Segment Start: Records to use
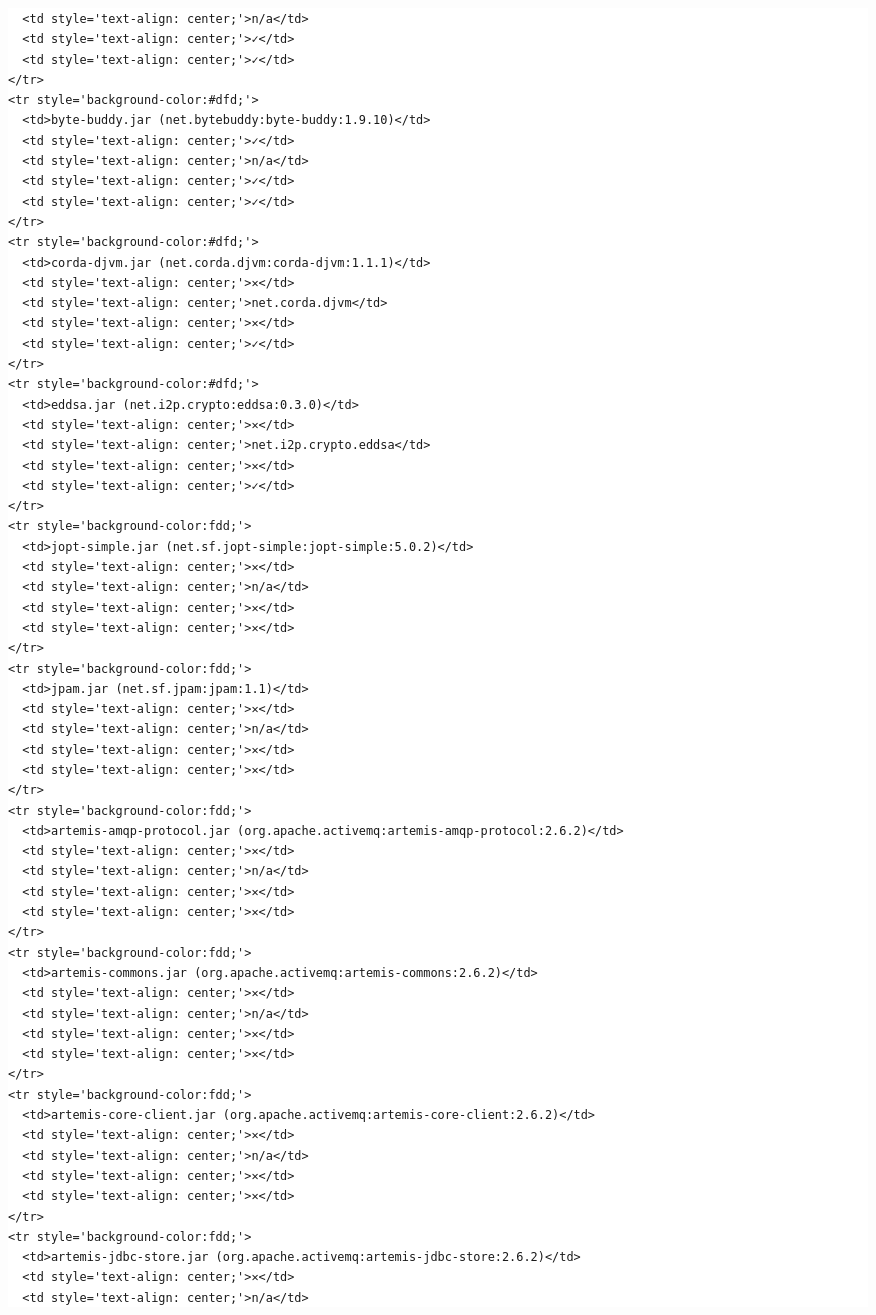       <td style='text-align: center;'>n/a</td>
      <td style='text-align: center;'>✓</td>
      <td style='text-align: center;'>✓</td>
    </tr>
    <tr style='background-color:#dfd;'>
      <td>byte-buddy.jar (net.bytebuddy:byte-buddy:1.9.10)</td>
      <td style='text-align: center;'>✓</td>
      <td style='text-align: center;'>n/a</td>
      <td style='text-align: center;'>✓</td>
      <td style='text-align: center;'>✓</td>
    </tr>
    <tr style='background-color:#dfd;'>
      <td>corda-djvm.jar (net.corda.djvm:corda-djvm:1.1.1)</td>
      <td style='text-align: center;'>✕</td>
      <td style='text-align: center;'>net.corda.djvm</td>
      <td style='text-align: center;'>✕</td>
      <td style='text-align: center;'>✓</td>
    </tr>
    <tr style='background-color:#dfd;'>
      <td>eddsa.jar (net.i2p.crypto:eddsa:0.3.0)</td>
      <td style='text-align: center;'>✕</td>
      <td style='text-align: center;'>net.i2p.crypto.eddsa</td>
      <td style='text-align: center;'>✕</td>
      <td style='text-align: center;'>✓</td>
    </tr>
    <tr style='background-color:fdd;'>
      <td>jopt-simple.jar (net.sf.jopt-simple:jopt-simple:5.0.2)</td>
      <td style='text-align: center;'>✕</td>
      <td style='text-align: center;'>n/a</td>
      <td style='text-align: center;'>✕</td>
      <td style='text-align: center;'>✕</td>
    </tr>
    <tr style='background-color:fdd;'>
      <td>jpam.jar (net.sf.jpam:jpam:1.1)</td>
      <td style='text-align: center;'>✕</td>
      <td style='text-align: center;'>n/a</td>
      <td style='text-align: center;'>✕</td>
      <td style='text-align: center;'>✕</td>
    </tr>
    <tr style='background-color:fdd;'>
      <td>artemis-amqp-protocol.jar (org.apache.activemq:artemis-amqp-protocol:2.6.2)</td>
      <td style='text-align: center;'>✕</td>
      <td style='text-align: center;'>n/a</td>
      <td style='text-align: center;'>✕</td>
      <td style='text-align: center;'>✕</td>
    </tr>
    <tr style='background-color:fdd;'>
      <td>artemis-commons.jar (org.apache.activemq:artemis-commons:2.6.2)</td>
      <td style='text-align: center;'>✕</td>
      <td style='text-align: center;'>n/a</td>
      <td style='text-align: center;'>✕</td>
      <td style='text-align: center;'>✕</td>
    </tr>
    <tr style='background-color:fdd;'>
      <td>artemis-core-client.jar (org.apache.activemq:artemis-core-client:2.6.2)</td>
      <td style='text-align: center;'>✕</td>
      <td style='text-align: center;'>n/a</td>
      <td style='text-align: center;'>✕</td>
      <td style='text-align: center;'>✕</td>
    </tr>
    <tr style='background-color:fdd;'>
      <td>artemis-jdbc-store.jar (org.apache.activemq:artemis-jdbc-store:2.6.2)</td>
      <td style='text-align: center;'>✕</td>
      <td style='text-align: center;'>n/a</td>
Segment End: Records to use
--- Aim of the task ---
For the word "eddsa", return every line of the records that holds it.

--- Your response ---
      <td>eddsa.jar (net.i2p.crypto:eddsa:0.3.0)</td>
      <td style='text-align: center;'>net.i2p.crypto.eddsa</td>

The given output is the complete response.